- Born: Jonathan Elsom 10 August 1939 Loughborough, England
- Died: 15 August 2023 (aged 84)
- Occupation: Businessman
- Known for: Former chairman of Leicester City and director of Grimsby Town

= John Elsom =

English football chairman (1939–2023)

Jonathan Elsom (10 August 1939 – 15 August 2023) was an English association football football chairman and club director.

Elsom was chairman of Leicester City and had served on the board of the Football League and was a member of the Football Association (FA) Council. He later served on the board of directors as club president of Grimsby Town.

==Business==
Elsom was the chairman of the Page and Moy Travel group.

==Football==
===Leicester City===
Elsom was chairman of Leicester City F.C. from 1998 until mid-2002. During his tenure as chairman the club finished in mid-table in the Premier League, took part in the 1999 and 2000 League Cup Finals, and competed in the UEFA Cup. He also gave them a new stadium, the 32,000-seat Walkers Stadium, which opened for the 2002-03 season as a replacement for 111-year-old Filbert Street. However, his chairmanship of the club came to an end after the 2001-02 season when the Foxes had been relegated from the Premier League and were more than £30million in debt.

===Grimsby Town===
Elsom was co-opted onto the board of directors of Grimsby Town Football Club in December 2002. Elsom stepped down and retired from his role 8 August 2013 and in turn was appointed club president.

==Personal life and death==
Jonathan Elsom was born in Loughborough on 10 August 1939. His family came from Brigg, North Lincolnshire.

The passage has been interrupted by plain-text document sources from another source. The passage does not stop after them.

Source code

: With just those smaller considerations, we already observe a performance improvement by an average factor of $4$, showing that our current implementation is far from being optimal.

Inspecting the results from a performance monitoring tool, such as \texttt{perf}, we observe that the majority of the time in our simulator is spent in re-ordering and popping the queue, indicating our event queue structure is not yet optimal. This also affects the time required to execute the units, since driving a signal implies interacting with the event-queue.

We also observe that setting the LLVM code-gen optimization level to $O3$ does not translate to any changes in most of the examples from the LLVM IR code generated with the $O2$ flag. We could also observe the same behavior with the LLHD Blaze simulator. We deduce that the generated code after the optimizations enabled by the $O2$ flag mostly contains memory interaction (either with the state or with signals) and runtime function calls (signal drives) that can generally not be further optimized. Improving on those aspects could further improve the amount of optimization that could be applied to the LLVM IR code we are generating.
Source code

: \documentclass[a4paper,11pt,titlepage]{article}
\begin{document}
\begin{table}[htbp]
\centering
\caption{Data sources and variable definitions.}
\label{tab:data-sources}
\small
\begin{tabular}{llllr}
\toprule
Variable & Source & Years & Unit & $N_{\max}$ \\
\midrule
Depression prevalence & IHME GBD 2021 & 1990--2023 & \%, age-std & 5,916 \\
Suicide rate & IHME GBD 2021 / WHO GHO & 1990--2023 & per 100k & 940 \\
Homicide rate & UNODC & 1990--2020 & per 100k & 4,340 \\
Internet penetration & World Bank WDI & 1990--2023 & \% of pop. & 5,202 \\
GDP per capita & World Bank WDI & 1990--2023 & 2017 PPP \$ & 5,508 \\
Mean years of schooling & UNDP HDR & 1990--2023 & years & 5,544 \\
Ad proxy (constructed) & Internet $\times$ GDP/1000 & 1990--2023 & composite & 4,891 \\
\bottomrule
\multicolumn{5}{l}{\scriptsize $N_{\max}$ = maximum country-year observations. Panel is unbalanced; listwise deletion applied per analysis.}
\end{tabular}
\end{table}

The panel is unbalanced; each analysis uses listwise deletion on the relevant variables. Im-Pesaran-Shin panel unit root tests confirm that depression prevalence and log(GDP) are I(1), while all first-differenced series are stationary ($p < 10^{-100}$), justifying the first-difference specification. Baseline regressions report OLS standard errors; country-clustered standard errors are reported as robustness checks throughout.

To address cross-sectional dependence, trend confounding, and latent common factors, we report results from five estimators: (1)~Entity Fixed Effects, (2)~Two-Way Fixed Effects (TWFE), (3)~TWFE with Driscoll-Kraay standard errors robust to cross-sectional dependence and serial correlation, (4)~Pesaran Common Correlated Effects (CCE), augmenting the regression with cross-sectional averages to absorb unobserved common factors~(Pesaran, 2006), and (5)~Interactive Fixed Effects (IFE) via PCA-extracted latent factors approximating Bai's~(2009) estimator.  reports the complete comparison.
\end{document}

Elsom died on 15 August 2023, at the age of 84. Leicester City announced his death the following day by stating "John’s tenure at Leicester City as vice-president, director and chairman was an extremely significant time in the history of the club and he will be remembered for his major contributions during those years. Leicester City Football Club’s thoughts are with John’s family and friends at this sad time."